Items from a data source:
== Segment start ==

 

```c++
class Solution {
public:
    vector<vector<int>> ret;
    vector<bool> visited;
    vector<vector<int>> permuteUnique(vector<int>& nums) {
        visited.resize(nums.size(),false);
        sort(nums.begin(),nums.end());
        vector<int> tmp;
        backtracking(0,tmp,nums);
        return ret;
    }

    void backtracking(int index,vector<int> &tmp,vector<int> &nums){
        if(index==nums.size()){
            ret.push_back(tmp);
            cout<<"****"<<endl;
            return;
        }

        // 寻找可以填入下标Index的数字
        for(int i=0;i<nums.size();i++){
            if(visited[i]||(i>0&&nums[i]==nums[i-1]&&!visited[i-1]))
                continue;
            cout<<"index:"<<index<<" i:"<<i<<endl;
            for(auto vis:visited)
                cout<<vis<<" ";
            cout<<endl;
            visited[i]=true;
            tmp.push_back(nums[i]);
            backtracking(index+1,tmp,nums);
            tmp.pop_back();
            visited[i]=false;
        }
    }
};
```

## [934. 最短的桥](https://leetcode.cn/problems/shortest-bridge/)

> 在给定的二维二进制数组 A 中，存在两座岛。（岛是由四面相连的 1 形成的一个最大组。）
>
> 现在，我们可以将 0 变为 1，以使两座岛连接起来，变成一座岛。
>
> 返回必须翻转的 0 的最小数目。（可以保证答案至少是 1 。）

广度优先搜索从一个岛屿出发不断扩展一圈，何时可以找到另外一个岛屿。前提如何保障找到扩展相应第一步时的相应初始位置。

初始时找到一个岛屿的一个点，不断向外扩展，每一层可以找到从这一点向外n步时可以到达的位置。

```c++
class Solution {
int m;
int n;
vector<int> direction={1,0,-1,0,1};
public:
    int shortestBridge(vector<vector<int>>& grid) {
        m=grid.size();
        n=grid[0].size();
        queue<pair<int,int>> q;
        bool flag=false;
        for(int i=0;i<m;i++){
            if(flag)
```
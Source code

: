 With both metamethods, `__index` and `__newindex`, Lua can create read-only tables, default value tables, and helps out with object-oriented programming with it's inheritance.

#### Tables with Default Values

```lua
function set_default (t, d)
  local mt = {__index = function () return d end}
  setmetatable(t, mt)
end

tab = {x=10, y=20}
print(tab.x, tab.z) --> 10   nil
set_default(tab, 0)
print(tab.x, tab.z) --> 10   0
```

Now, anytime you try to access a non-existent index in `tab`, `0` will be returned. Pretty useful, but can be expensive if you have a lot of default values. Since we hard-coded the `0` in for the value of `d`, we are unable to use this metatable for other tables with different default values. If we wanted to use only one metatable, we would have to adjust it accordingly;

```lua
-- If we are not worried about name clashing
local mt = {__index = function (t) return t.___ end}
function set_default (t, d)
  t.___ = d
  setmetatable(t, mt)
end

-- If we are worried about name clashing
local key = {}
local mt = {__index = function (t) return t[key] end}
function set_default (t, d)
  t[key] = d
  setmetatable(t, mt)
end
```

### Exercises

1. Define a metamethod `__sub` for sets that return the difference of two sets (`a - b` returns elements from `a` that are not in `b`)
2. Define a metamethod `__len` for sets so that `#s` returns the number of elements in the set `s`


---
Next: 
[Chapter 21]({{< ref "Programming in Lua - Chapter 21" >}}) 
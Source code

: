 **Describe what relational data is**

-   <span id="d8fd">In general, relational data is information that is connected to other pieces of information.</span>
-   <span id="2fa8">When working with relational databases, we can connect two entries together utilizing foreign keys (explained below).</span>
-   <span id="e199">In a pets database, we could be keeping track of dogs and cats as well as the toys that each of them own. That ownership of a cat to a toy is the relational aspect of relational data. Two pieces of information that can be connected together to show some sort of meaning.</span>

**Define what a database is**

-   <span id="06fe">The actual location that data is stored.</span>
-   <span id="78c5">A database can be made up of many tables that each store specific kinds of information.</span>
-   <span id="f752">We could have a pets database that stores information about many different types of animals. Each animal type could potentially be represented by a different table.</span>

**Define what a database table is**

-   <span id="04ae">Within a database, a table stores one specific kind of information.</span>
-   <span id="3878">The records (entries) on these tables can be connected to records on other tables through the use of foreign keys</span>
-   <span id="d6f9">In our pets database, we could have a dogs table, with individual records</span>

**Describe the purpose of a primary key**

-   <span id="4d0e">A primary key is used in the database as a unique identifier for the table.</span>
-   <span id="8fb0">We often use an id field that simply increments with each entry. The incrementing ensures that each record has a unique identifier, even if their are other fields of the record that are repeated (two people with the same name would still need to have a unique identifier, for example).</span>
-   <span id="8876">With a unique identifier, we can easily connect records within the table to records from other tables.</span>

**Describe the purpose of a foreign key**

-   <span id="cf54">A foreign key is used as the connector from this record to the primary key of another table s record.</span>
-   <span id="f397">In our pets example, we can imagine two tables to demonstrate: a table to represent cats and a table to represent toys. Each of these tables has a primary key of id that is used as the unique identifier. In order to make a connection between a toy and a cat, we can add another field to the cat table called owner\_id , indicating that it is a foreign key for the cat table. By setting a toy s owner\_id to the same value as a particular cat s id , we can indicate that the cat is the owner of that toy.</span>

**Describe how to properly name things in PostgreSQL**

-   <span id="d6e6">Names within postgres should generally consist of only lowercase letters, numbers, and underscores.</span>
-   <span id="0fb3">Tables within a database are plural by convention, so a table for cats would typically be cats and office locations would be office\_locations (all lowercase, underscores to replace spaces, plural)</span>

== Segment end ==

# [Problem statement]
Collect from the data above every line that includes "local".

# [Answer for the task]
  local mt = {__index = function () return d end}
local mt = {__index = function (t) return t.___ end}
local key = {}
local mt = {__index = function (t) return t[key] end}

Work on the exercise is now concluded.